[Saved data entries]
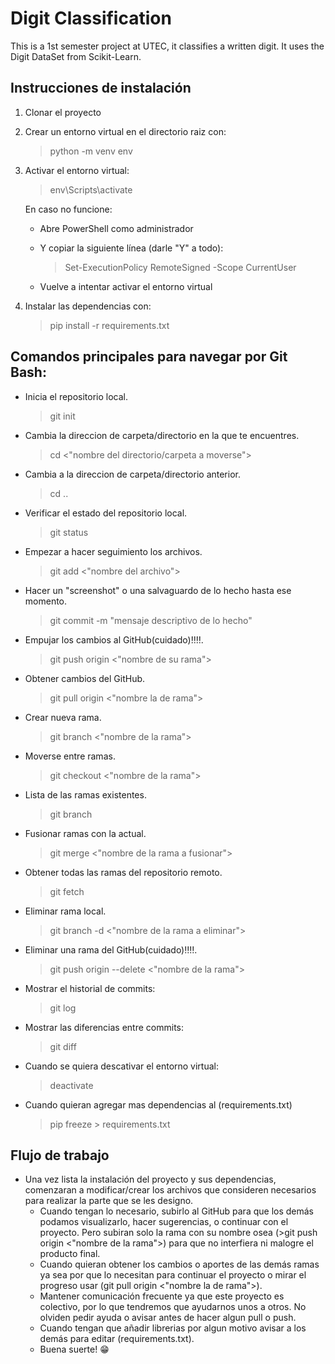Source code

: # Digit Classification
This is a 1st semester project at UTEC, it classifies a written digit. It uses the Digit DataSet from Scikit-Learn.</p>
## Instrucciones de instalación
1. Clonar el proyecto
2. Crear un entorno virtual en el directorio raiz con:
    >python -m venv env
3. Activar el entorno virtual:
    >env\Scripts\activate</p>
    
    En caso no funcione:</p>
    - Abre PowerShell como administrador</p>
    - Y copiar la siguiente línea (darle "Y" a todo):</p>
        >Set-ExecutionPolicy RemoteSigned -Scope CurrentUser</p>
    - Vuelve a intentar activar el entorno virtual
4. Instalar las dependencias con:
    >pip install -r requirements.txt
## Comandos principales para navegar por Git Bash:
- Inicia el repositorio local.
    > git init
- Cambia la direccion de carpeta/directorio en la que te encuentres.
    > cd <"nombre del directorio/carpeta a moverse">
- Cambia a la direccion de carpeta/directorio anterior.
    >cd ..
- Verificar el estado del repositorio local.
    >git status
- Empezar a hacer seguimiento  los archivos.
    >git add <"nombre del archivo">
- Hacer un "screenshot" o una salvaguardo de lo hecho hasta ese momento.
    >git commit -m "mensaje descriptivo de lo hecho"    
- Empujar los cambios al GitHub(cuidado)‼️‼️.
    >git push origin <"nombre de su rama">
- Obtener cambios del GitHub.
    >git pull origin <"nombre la de rama">
- Crear nueva rama.
    >git branch <"nombre de la rama">
- Moverse entre ramas.
    >git checkout <"nombre de la rama">
- Lista de las ramas existentes.
    >git branch
- Fusionar ramas con la actual.
    >git merge <"nombre de la rama a fusionar">
- Obtener todas las ramas del repositorio remoto.
    >git fetch
- Eliminar rama local.
    >git branch -d <"nombre de la rama a eliminar">
- Eliminar una rama del GitHub(cuidado)‼️‼️.
    >git push origin --delete <"nombre de la rama">
- Mostrar el historial de commits:
    >git log
- Mostrar las diferencias entre commits:
    >git diff
- Cuando se quiera descativar el entorno virtual:
    >deactivate
- Cuando quieran agregar mas dependencias al (requirements.txt)
    >pip freeze > requirements.txt
## Flujo de trabajo 
- Una vez lista la instalación del proyecto y sus dependencias, comenzaran a modificar/crear los archivos que consideren necesarios para realizar la parte que se les designo.
    - Cuando tengan lo necesario, subirlo al GitHub para que los demás podamos visualizarlo, hacer sugerencias, o continuar con el proyecto. Pero subiran solo la rama con su nombre osea (>git push origin <"nombre de la rama">) para que no interfiera ni malogre el producto final.
    - Cuando quieran obtener los cambios o aportes de las demás ramas ya sea por que lo necesitan para continuar el proyecto o mirar el progreso usar (git pull origin <"nombre la de rama">).
    - Mantener comunicación frecuente ya que este proyecto es colectivo, por lo que tendremos que ayudarnos unos a otros. No olviden pedir ayuda o avisar antes de hacer algun pull o push.
    - Cuando tengan que añadir librerias por algun motivo avisar a los demás para editar (requirements.txt).
    - Buena suerte! 😁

→ **TASK OBJECTIVE**
Although the records contain pictures, transcribe only their text, exactly as written.

→ **ANSWER TO THIS EXERCISE**
Source code

: # Digit Classification
This is a 1st semester project at UTEC, it classifies a written digit. It uses the Digit DataSet from Scikit-Learn.</p>
## Instrucciones de instalación
1. Clonar el proyecto
2. Crear un entorno virtual en el directorio raiz con:
    >python -m venv env
3. Activar el entorno virtual:
    >env\Scripts\activate</p>
    
    En caso no funcione:</p>
    - Abre PowerShell como administrador</p>
    - Y copiar la siguiente línea (darle "Y" a todo):</p>
        >Set-ExecutionPolicy RemoteSigned -Scope CurrentUser</p>
    - Vuelve a intentar activar el entorno virtual
4. Instalar las dependencias con:
    >pip install -r requirements.txt
## Comandos principales para navegar por Git Bash:
- Inicia el repositorio local.
    > git init
- Cambia la direccion de carpeta/directorio en la que te encuentres.
    > cd <"nombre del directorio/carpeta a moverse">
- Cambia a la direccion de carpeta/directorio anterior.
    >cd ..
- Verificar el estado del repositorio local.
    >git status
- Empezar a hacer seguimiento  los archivos.
    >git add <"nombre del archivo">
- Hacer un "screenshot" o una salvaguardo de lo hecho hasta ese momento.
    >git commit -m "mensaje descriptivo de lo hecho"    
- Empujar los cambios al GitHub(cuidado)‼️‼️.
    >git push origin <"nombre de su rama">
- Obtener cambios del GitHub.
    >git pull origin <"nombre la de rama">
- Crear nueva rama.
    >git branch <"nombre de la rama">
- Moverse entre ramas.
    >git checkout <"nombre de la rama">
- Lista de las ramas existentes.
    >git branch
- Fusionar ramas con la actual.
    >git merge <"nombre de la rama a fusionar">
- Obtener todas las ramas del repositorio remoto.
    >git fetch
- Eliminar rama local.
    >git branch -d <"nombre de la rama a eliminar">
- Eliminar una rama del GitHub(cuidado)‼️‼️.
    >git push origin --delete <"nombre de la rama">
- Mostrar el historial de commits:
    >git log
- Mostrar las diferencias entre commits:
    >git diff
- Cuando se quiera descativar el entorno virtual:
    >deactivate
- Cuando quieran agregar mas dependencias al (requirements.txt)
    >pip freeze > requirements.txt
## Flujo de trabajo 
- Una vez lista la instalación del proyecto y sus dependencias, comenzaran a modificar/crear los archivos que consideren necesarios para realizar la parte que se les designo.
    - Cuando tengan lo necesario, subirlo al GitHub para que los demás podamos visualizarlo, hacer sugerencias, o continuar con el proyecto. Pero subiran solo la rama con su nombre osea (>git push origin <"nombre de la rama">) para que no interfiera ni malogre el producto final.
    - Cuando quieran obtener los cambios o aportes de las demás ramas ya sea por que lo necesitan para continuar el proyecto o mirar el progreso usar (git pull origin <"nombre la de rama">).
    - Mantener comunicación frecuente ya que este proyecto es colectivo, por lo que tendremos que ayudarnos unos a otros. No olviden pedir ayuda o avisar antes de hacer algun pull o push.
    - Cuando tengan que añadir librerias por algun motivo avisar a los demás para editar (requirements.txt).
    - Buena suerte! 😁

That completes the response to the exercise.